Love the Bulk for Earth Day

March 21, 2013(updated on October 3, 2018)

bulk bin buys

When it comes to grocery shopping, I like to spend as much of my food dollar in the bulk section as I can. I deeply appreciate the fact that I can get just the amount I want and that I end up bringing home less packaging. On days when I’m feeling particularly organized and ambitious, I take my jars with me and refill directly into them (as detailed in this post). I also keep a few of these lightweight kootsacs in my bundle of reusable grocery bags for those days when I don’t want to drag jars along with me.
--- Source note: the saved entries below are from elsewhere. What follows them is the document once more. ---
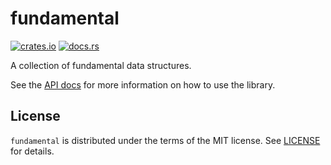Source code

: # fundamental
[![crates.io][cratesio-badge]][cratesio-crate] [![docs.rs][docsrs-badge]][docsrs-crate]

A collection of fundamental data structures.

See the [API docs][docsrs-crate] for more information on how to use the library.

## License

`fundamental` is distributed under the terms of the MIT license. See [LICENSE](LICENSE) for details.

[cratesio-crate]: https://crates.io/crates/fundamental
[cratesio-badge]: https://img.shields.io/crates/v/fundamental
[docsrs-crate]: https://docs.rs/fundamental
[docsrs-badge]: https://docs.rs/fundamental/badge.svg
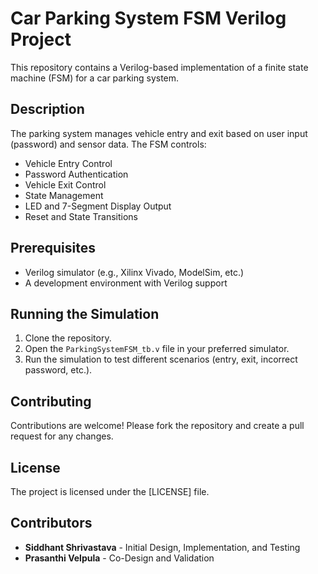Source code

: # Car Parking System FSM Verilog Project

This repository contains a Verilog-based implementation of a finite state machine (FSM) for a car parking system.

## Description
The parking system manages vehicle entry and exit based on user input (password) and sensor data. The FSM controls:
- Vehicle Entry Control
- Password Authentication
- Vehicle Exit Control
- State Management
- LED and 7-Segment Display Output
- Reset and State Transitions

## Prerequisites
- Verilog simulator (e.g., Xilinx Vivado, ModelSim, etc.)
- A development environment with Verilog support

## Running the Simulation
1. Clone the repository.
2. Open the `ParkingSystemFSM_tb.v` file in your preferred simulator.
3. Run the simulation to test different scenarios (entry, exit, incorrect password, etc.).

## Contributing
Contributions are welcome! Please fork the repository and create a pull request for any changes.

## License
The project is licensed under the [LICENSE] file.

## Contributors

- **Siddhant Shrivastava** - Initial Design, Implementation, and Testing
- **Prasanthi Velpula** - Co-Design and Validation

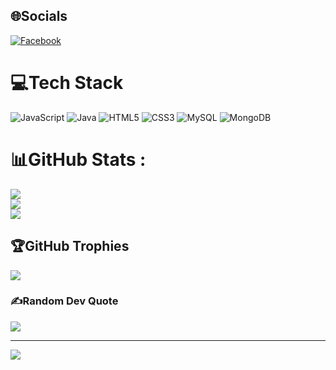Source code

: 
## 🌐Socials
[![Facebook](https://img.shields.io/badge/Facebook-%231877F2.svg?logo=Facebook&logoColor=white)](https://facebook.com/Tam.Loreis) 

# 💻Tech Stack
![JavaScript](https://img.shields.io/badge/javascript-%23323330.svg?style=plastic&logo=javascript&logoColor=%23F7DF1E) ![Java](https://img.shields.io/badge/java-%23ED8B00.svg?style=plastic&logo=java&logoColor=white) ![HTML5](https://img.shields.io/badge/html5-%23E34F26.svg?style=plastic&logo=html5&logoColor=white) ![CSS3](https://img.shields.io/badge/css3-%231572B6.svg?style=plastic&logo=css3&logoColor=white)  ![MySQL](https://img.shields.io/badge/mysql-%2300f.svg?style=plastic&logo=mysql&logoColor=white) ![MongoDB](https://img.shields.io/badge/MongoDB-%234ea94b.svg?style=plastic&logo=mongodb&logoColor=white)
# 📊GitHub Stats :
![](https://github-readme-stats.vercel.app/api?username=LoreisLearnCode&theme=radical&hide_border=false&include_all_commits=false&count_private=false)<br/>
![](https://github-readme-streak-stats.herokuapp.com/?user=LoreisLearnCode&theme=radical&hide_border=false)<br/>
![](https://github-readme-stats.vercel.app/api/top-langs/?username=LoreisLearnCode&theme=radical&hide_border=false&include_all_commits=false&count_private=false&layout=compact)

## 🏆GitHub Trophies
![](https://github-trophies.vercel.app/?username=LoreisLearnCode&theme=radical&no-frame=false&no-bg=false&margin-w=4)

### ✍️Random Dev Quote
![](https://quotes-github-readme.vercel.app/api?type=horizontal&theme=radical)


---
[![](https://visitcount.itsvg.in/api?id=LoreisLearnCode&icon=0&color=0)](https://visitcount.itsvg.in)
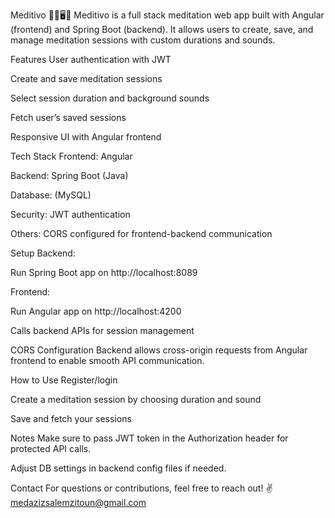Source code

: Meditivo 🧘‍♂️🖥️📱
Meditivo is a full stack meditation web app built with Angular (frontend) and Spring Boot (backend).
It allows users to create, save, and manage meditation sessions with custom durations and sounds.

Features
User authentication with JWT

Create and save meditation sessions

Select session duration and background sounds

Fetch user’s saved sessions

Responsive UI with Angular frontend

Tech Stack
Frontend: Angular

Backend: Spring Boot (Java)

Database: (MySQL)

Security: JWT authentication

Others: CORS configured for frontend-backend communication

Setup
Backend:

Run Spring Boot app on http://localhost:8089



Frontend:

Run Angular app on http://localhost:4200

Calls backend APIs for session management

CORS Configuration
Backend allows cross-origin requests from Angular frontend to enable smooth API communication.

How to Use
Register/login

Create a meditation session by choosing duration and sound

Save and fetch your sessions

Notes
Make sure to pass JWT token in the Authorization header for protected API calls.

Adjust DB settings in backend config files if needed.

Contact
For questions or contributions, feel free to reach out! ✌️
medazizsalemzitoun@gmail.com

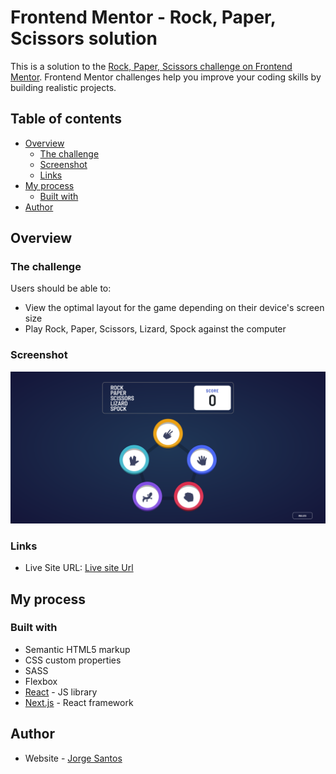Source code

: # Frontend Mentor - Rock, Paper, Scissors solution

This is a solution to the [Rock, Paper, Scissors challenge on Frontend Mentor](https://www.frontendmentor.io/challenges/rock-paper-scissors-game-pTgwgvgH). Frontend Mentor challenges help you improve your coding skills by building realistic projects.

## Table of contents

- [Overview](#overview)
  - [The challenge](#the-challenge)
  - [Screenshot](#screenshot)
  - [Links](#links)
- [My process](#my-process)
  - [Built with](#built-with)
- [Author](#author)

## Overview

### The challenge

Users should be able to:

- View the optimal layout for the game depending on their device's screen size
- Play Rock, Paper, Scissors, Lizard, Spock against the computer

### Screenshot

![](./images/screenshot.png)

### Links

- Live Site URL: [Live site Url](https://rock-paper-scissors-lizard-spock-theta.vercel.app/)

## My process

### Built with

- Semantic HTML5 markup
- CSS custom properties
- SASS
- Flexbox
- [React](https://reactjs.org/) - JS library
- [Next.js](https://nextjs.org/) - React framework

## Author

- Website - [Jorge Santos](https://www.jorgesantos.dev)
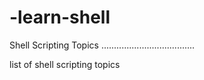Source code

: # -learn-shell

Shell Scripting Topics 
.....................................  

list of shell scripting topics 
 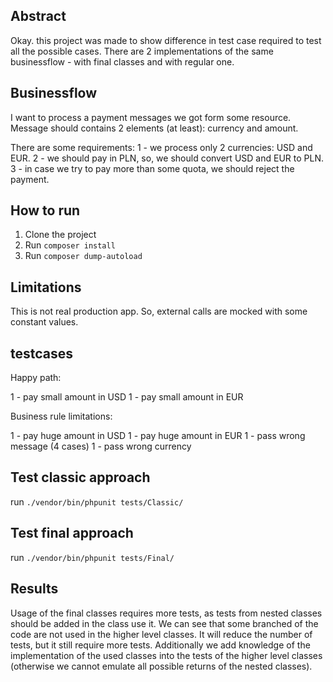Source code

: ## Abstract

Okay. this project was made to show difference in test case required to test all the possible cases.
There are 2 implementations of the same businessflow - with final classes and with regular one.


## Businessflow
I want to process a payment messages we got form some resource. Message should contains 2 elements (at least): 
currency and amount.

There are some requirements:
1 - we process only 2 currencies: USD and EUR. 
2 - we should pay in PLN, so, we should convert USD and EUR to PLN.
3 - in case we try to pay more than some quota, we should reject the payment.


## How to run
1. Clone the project
2. Run `composer install`
3. Run `composer dump-autoload`

## Limitations
This is not real production app. So, external calls are mocked with some constant values.

## testcases
Happy path:

1 - pay small amount in USD
1 - pay small amount in EUR


Business rule limitations:

1 - pay huge amount in USD
1 - pay huge amount in EUR
1 - pass wrong message (4 cases)
1 - pass wrong currency

## Test classic approach

run `./vendor/bin/phpunit tests/Classic/`

## Test final approach

run `./vendor/bin/phpunit tests/Final/`

## Results
Usage of the final classes requires more tests, as tests from nested classes should be added in the class use it. 
We can see that some branched of the code are not used in the higher level classes. It will reduce the number of tests,
but it still require more tests. Additionally we add knowledge of the implementation of the used classes into the tests of 
the higher level classes (otherwise we cannot emulate all possible returns of the nested classes). 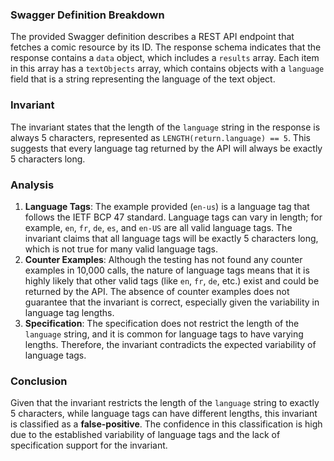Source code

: ### Swagger Definition Breakdown
The provided Swagger definition describes a REST API endpoint that fetches a comic resource by its ID. The response schema indicates that the response contains a `data` object, which includes a `results` array. Each item in this array has a `textObjects` array, which contains objects with a `language` field that is a string representing the language of the text object.

### Invariant
The invariant states that the length of the `language` string in the response is always 5 characters, represented as `LENGTH(return.language) == 5`. This suggests that every language tag returned by the API will always be exactly 5 characters long.

### Analysis
1. **Language Tags**: The example provided (`en-us`) is a language tag that follows the IETF BCP 47 standard. Language tags can vary in length; for example, `en`, `fr`, `de`, `es`, and `en-US` are all valid language tags. The invariant claims that all language tags will be exactly 5 characters long, which is not true for many valid language tags.
2. **Counter Examples**: Although the testing has not found any counter examples in 10,000 calls, the nature of language tags means that it is highly likely that other valid tags (like `en`, `fr`, `de`, etc.) exist and could be returned by the API. The absence of counter examples does not guarantee that the invariant is correct, especially given the variability in language tag lengths.
3. **Specification**: The specification does not restrict the length of the `language` string, and it is common for language tags to have varying lengths. Therefore, the invariant contradicts the expected variability of language tags.

### Conclusion
Given that the invariant restricts the length of the `language` string to exactly 5 characters, while language tags can have different lengths, this invariant is classified as a **false-positive**. The confidence in this classification is high due to the established variability of language tags and the lack of specification support for the invariant.
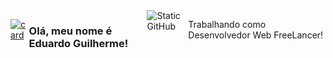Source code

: <div style="display: flex;">

[![card](https://github-readme-stats.vercel.app/api?username=git-eg&theme=dark&show_icons=true)](https://github.com/anuraghazra/github-readme-stats)

### Olá, meu nome é Eduardo Guilherme!

<img src="https://img.shields.io/static/v1?label=Overview&message=Eduardo Guilherme&color=f8efd4&style=for-the-badge&logo=GitHub" alt="Static GitHub">

<p>Trabalhando como Desenvolvedor Web FreeLancer!</p>
</div>
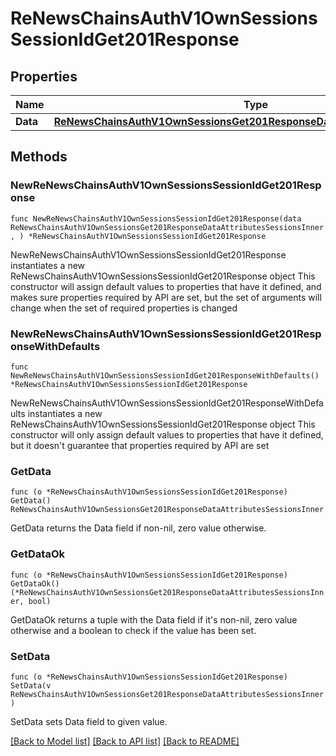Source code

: # ReNewsChainsAuthV1OwnSessionsSessionIdGet201Response

## Properties

Name | Type | Description | Notes
------------ | ------------- | ------------- | -------------
**Data** | [**ReNewsChainsAuthV1OwnSessionsGet201ResponseDataAttributesSessionsInner**](ReNewsChainsAuthV1OwnSessionsGet201ResponseDataAttributesSessionsInner.md) |  | 

## Methods

### NewReNewsChainsAuthV1OwnSessionsSessionIdGet201Response

`func NewReNewsChainsAuthV1OwnSessionsSessionIdGet201Response(data ReNewsChainsAuthV1OwnSessionsGet201ResponseDataAttributesSessionsInner, ) *ReNewsChainsAuthV1OwnSessionsSessionIdGet201Response`

NewReNewsChainsAuthV1OwnSessionsSessionIdGet201Response instantiates a new ReNewsChainsAuthV1OwnSessionsSessionIdGet201Response object
This constructor will assign default values to properties that have it defined,
and makes sure properties required by API are set, but the set of arguments
will change when the set of required properties is changed

### NewReNewsChainsAuthV1OwnSessionsSessionIdGet201ResponseWithDefaults

`func NewReNewsChainsAuthV1OwnSessionsSessionIdGet201ResponseWithDefaults() *ReNewsChainsAuthV1OwnSessionsSessionIdGet201Response`

NewReNewsChainsAuthV1OwnSessionsSessionIdGet201ResponseWithDefaults instantiates a new ReNewsChainsAuthV1OwnSessionsSessionIdGet201Response object
This constructor will only assign default values to properties that have it defined,
but it doesn't guarantee that properties required by API are set

### GetData

`func (o *ReNewsChainsAuthV1OwnSessionsSessionIdGet201Response) GetData() ReNewsChainsAuthV1OwnSessionsGet201ResponseDataAttributesSessionsInner`

GetData returns the Data field if non-nil, zero value otherwise.

### GetDataOk

`func (o *ReNewsChainsAuthV1OwnSessionsSessionIdGet201Response) GetDataOk() (*ReNewsChainsAuthV1OwnSessionsGet201ResponseDataAttributesSessionsInner, bool)`

GetDataOk returns a tuple with the Data field if it's non-nil, zero value otherwise
and a boolean to check if the value has been set.

### SetData

`func (o *ReNewsChainsAuthV1OwnSessionsSessionIdGet201Response) SetData(v ReNewsChainsAuthV1OwnSessionsGet201ResponseDataAttributesSessionsInner)`

SetData sets Data field to given value.



[[Back to Model list]](../README.md#documentation-for-models) [[Back to API list]](../README.md#documentation-for-api-endpoints) [[Back to README]](../README.md)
Knowing that I’m something of a fan of buying from the bulk section, a representative from the Bulk is Green Council got in touch and asked if I’d help spread the word about Bulk is Love. It’s a campaign to promote the benefits of bulk buying in advance of Earth Month. They’re asking people to take a pledge to shop from the bulk section once a week throughout April as a way to prevent waste and eat high quality food. If you need more data, there’s an infographic at the bottom of this page with some compelling facts and figures.

jar storage

Taking the pledge also enters you into a giveaway for a chance to win a very nice I Love Bulk for Earth Month prize pack. It includes a pair of lovely jars and an assortment of food products that are frequently found in your local bulk section. Click over to their site for more information about the Love Bulk campaign.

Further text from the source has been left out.